=== RECORDS ===

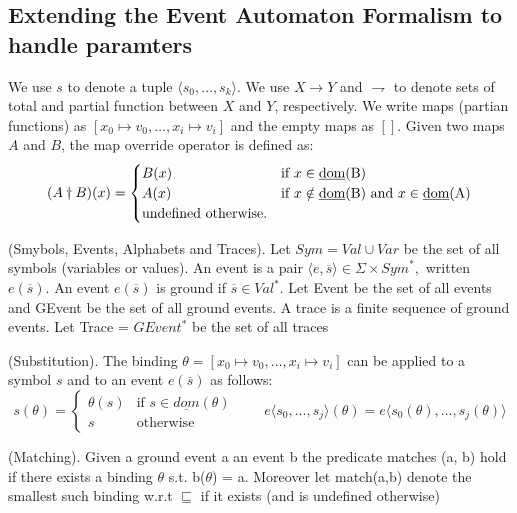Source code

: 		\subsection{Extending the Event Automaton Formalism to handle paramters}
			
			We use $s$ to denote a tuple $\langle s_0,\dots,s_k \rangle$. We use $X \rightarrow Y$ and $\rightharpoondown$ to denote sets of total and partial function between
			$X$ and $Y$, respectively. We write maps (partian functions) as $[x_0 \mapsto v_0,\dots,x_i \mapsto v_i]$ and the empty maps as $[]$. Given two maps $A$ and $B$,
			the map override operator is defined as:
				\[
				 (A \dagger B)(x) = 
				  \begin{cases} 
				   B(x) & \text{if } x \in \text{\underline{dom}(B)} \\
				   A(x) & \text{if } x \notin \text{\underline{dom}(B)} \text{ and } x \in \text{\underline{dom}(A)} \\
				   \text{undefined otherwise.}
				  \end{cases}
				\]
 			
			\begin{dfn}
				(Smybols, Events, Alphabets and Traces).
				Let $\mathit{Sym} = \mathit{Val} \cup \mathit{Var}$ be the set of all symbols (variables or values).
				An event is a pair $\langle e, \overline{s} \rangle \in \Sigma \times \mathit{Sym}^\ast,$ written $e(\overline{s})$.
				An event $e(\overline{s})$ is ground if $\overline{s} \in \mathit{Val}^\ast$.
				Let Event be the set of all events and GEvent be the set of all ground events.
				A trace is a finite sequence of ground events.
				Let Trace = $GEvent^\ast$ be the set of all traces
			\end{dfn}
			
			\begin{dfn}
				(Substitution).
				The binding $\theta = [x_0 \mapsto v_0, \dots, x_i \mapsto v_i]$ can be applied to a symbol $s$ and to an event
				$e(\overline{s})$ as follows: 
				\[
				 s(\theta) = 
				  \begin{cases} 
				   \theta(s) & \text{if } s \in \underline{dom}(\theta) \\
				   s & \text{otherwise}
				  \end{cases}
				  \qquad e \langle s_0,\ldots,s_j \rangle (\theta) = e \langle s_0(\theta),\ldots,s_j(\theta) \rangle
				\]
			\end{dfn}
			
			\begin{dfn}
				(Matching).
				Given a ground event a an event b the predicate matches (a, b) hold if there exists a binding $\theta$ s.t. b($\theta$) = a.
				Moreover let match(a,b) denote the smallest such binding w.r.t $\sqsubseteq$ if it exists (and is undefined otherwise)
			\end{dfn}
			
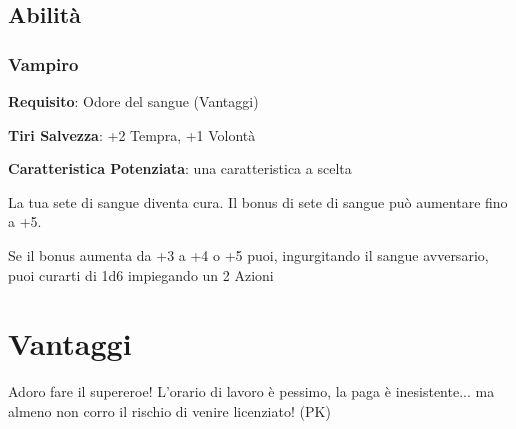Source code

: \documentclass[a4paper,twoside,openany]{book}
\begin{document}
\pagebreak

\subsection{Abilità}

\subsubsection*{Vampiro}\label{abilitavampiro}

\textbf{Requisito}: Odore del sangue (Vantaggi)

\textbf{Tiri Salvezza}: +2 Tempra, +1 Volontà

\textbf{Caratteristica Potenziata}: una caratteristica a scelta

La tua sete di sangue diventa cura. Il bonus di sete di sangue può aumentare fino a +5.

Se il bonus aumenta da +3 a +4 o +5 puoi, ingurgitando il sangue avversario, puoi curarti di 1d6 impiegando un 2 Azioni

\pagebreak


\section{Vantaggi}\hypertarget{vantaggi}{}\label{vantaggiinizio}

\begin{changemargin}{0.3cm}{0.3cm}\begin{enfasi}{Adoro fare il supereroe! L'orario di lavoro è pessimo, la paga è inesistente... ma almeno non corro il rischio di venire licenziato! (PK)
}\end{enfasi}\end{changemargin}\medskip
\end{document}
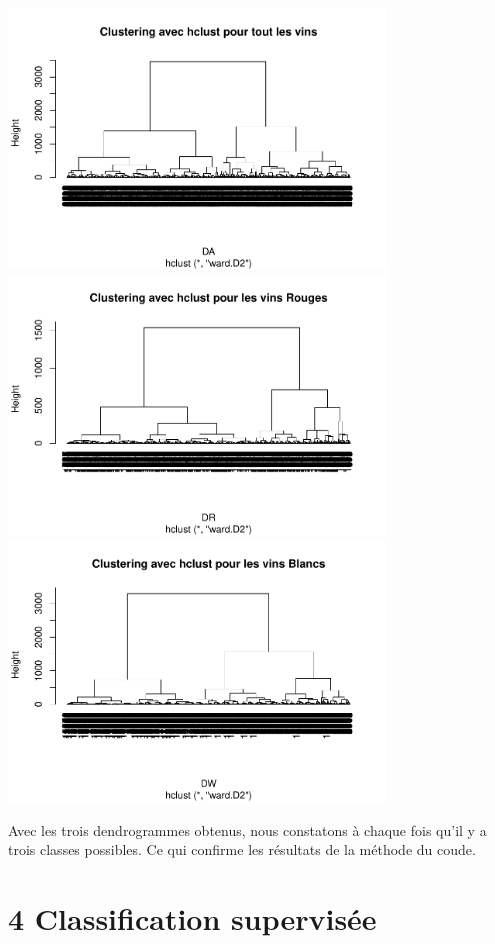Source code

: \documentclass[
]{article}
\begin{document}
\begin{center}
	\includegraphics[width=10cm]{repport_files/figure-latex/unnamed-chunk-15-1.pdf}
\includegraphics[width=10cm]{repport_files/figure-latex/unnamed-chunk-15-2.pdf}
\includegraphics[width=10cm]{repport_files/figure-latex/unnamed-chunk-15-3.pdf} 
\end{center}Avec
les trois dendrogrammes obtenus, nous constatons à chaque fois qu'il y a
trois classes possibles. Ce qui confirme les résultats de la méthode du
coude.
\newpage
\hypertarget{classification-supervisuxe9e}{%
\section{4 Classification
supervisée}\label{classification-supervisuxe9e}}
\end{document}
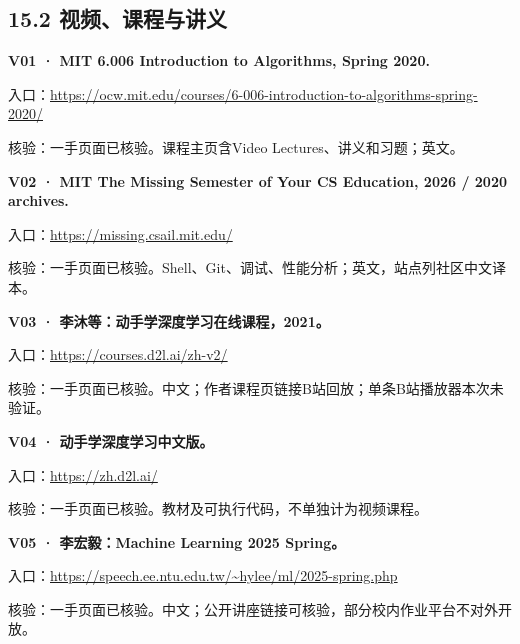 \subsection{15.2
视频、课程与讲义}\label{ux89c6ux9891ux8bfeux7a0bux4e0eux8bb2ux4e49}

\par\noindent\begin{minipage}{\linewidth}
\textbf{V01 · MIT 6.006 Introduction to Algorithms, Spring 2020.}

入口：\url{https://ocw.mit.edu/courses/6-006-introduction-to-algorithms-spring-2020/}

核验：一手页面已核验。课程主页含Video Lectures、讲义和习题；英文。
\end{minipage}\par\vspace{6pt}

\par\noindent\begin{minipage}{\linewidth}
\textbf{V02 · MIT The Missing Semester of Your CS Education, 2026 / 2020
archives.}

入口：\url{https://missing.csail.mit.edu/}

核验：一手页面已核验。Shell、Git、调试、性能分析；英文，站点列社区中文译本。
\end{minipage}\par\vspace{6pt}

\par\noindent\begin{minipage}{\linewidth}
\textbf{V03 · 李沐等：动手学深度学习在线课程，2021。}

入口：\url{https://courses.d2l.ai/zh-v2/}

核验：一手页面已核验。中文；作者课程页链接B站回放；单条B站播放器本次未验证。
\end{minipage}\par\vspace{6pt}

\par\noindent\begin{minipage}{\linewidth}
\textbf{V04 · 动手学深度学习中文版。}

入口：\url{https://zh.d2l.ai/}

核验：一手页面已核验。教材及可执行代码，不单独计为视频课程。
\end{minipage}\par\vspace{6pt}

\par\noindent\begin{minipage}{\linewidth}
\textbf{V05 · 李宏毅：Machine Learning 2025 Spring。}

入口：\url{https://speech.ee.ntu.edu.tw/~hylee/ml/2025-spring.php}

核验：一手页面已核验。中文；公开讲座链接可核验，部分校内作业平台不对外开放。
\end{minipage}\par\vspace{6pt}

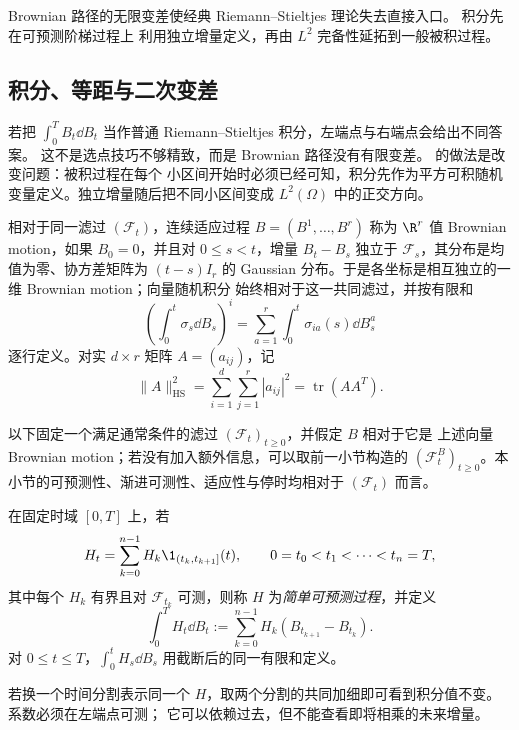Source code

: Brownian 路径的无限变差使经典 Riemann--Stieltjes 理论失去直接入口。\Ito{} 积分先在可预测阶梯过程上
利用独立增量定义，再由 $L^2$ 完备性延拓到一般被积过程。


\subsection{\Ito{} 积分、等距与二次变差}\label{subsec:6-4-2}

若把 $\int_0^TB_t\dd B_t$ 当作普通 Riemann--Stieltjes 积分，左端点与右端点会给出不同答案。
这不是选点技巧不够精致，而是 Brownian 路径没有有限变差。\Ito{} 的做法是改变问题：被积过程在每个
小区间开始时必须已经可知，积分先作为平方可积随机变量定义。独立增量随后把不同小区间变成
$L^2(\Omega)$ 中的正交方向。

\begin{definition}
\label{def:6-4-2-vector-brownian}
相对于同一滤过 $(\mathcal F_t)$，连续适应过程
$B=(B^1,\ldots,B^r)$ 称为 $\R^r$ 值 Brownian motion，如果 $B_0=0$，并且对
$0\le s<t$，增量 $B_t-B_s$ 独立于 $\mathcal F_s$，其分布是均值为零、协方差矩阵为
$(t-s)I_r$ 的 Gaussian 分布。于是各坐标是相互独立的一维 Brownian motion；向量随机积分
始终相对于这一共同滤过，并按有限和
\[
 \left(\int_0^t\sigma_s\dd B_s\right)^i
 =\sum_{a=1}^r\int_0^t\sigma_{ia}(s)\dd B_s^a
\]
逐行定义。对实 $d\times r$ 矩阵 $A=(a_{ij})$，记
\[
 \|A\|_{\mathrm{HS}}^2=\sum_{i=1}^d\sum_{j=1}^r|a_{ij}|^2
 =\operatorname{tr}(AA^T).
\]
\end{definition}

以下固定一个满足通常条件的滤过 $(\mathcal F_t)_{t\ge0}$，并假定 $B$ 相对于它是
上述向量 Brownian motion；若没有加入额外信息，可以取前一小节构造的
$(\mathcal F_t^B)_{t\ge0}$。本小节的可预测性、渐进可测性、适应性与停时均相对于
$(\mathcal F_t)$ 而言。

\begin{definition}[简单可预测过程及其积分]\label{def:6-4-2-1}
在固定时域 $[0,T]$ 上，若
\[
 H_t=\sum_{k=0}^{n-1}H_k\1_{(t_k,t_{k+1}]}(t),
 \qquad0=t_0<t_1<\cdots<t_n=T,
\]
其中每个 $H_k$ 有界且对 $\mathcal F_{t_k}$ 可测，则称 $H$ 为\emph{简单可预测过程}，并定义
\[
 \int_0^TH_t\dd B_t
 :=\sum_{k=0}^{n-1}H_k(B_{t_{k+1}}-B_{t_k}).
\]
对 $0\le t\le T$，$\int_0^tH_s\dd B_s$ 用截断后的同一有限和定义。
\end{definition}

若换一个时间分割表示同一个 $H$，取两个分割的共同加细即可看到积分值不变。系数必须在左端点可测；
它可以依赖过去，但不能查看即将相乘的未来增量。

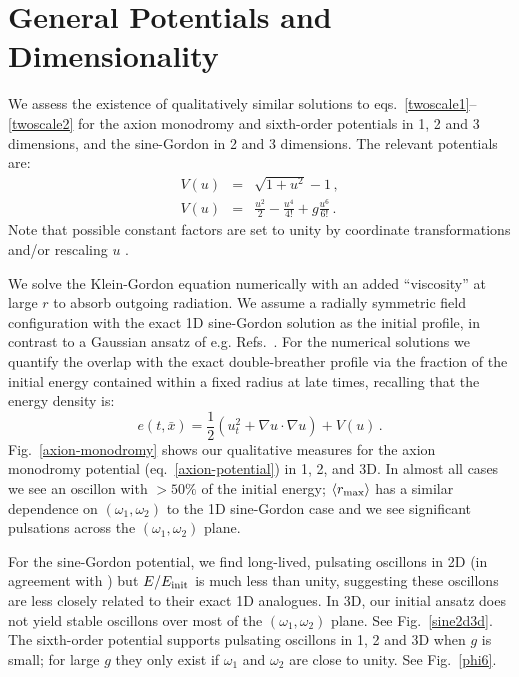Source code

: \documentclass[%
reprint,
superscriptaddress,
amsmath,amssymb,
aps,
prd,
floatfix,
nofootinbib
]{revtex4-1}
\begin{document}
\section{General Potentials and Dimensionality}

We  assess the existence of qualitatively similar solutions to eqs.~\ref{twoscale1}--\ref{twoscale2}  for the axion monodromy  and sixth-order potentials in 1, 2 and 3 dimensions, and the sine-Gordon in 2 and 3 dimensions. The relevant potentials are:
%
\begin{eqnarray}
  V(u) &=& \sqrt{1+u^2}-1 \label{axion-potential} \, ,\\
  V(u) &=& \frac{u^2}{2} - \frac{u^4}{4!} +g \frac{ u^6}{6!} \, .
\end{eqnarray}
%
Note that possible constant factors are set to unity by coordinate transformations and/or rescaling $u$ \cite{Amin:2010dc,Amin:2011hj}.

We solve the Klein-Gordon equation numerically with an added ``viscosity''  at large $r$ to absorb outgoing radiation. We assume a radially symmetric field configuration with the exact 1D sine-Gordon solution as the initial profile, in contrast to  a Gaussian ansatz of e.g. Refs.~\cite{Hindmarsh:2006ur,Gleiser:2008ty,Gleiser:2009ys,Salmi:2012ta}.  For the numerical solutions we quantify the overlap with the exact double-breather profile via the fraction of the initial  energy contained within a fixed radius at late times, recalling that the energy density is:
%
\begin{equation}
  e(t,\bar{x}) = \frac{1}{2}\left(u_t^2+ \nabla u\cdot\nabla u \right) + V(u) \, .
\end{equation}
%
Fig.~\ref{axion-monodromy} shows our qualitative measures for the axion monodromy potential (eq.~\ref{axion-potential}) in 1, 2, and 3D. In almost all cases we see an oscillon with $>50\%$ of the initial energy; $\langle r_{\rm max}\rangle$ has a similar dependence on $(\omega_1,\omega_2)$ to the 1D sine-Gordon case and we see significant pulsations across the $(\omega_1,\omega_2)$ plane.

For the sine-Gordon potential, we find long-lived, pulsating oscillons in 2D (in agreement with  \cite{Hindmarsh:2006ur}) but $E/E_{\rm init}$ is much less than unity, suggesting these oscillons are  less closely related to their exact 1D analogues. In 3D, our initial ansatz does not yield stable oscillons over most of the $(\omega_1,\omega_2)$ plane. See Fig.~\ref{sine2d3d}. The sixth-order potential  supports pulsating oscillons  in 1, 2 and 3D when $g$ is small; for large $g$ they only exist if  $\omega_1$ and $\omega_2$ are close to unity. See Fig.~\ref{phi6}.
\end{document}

===

* **ASSIGNED TASK**
Show every line from the entries that includes the word "underline".

* **ANSWER TO THIS EXERCISE**
				   B(x) & \text{if } x \in \text{\underline{dom}(B)} \\
				   A(x) & \text{if } x \notin \text{\underline{dom}(B)} \text{ and } x \in \text{\underline{dom}(A)} \\
				   \theta(s) & \text{if } s \in \underline{dom}(\theta) \\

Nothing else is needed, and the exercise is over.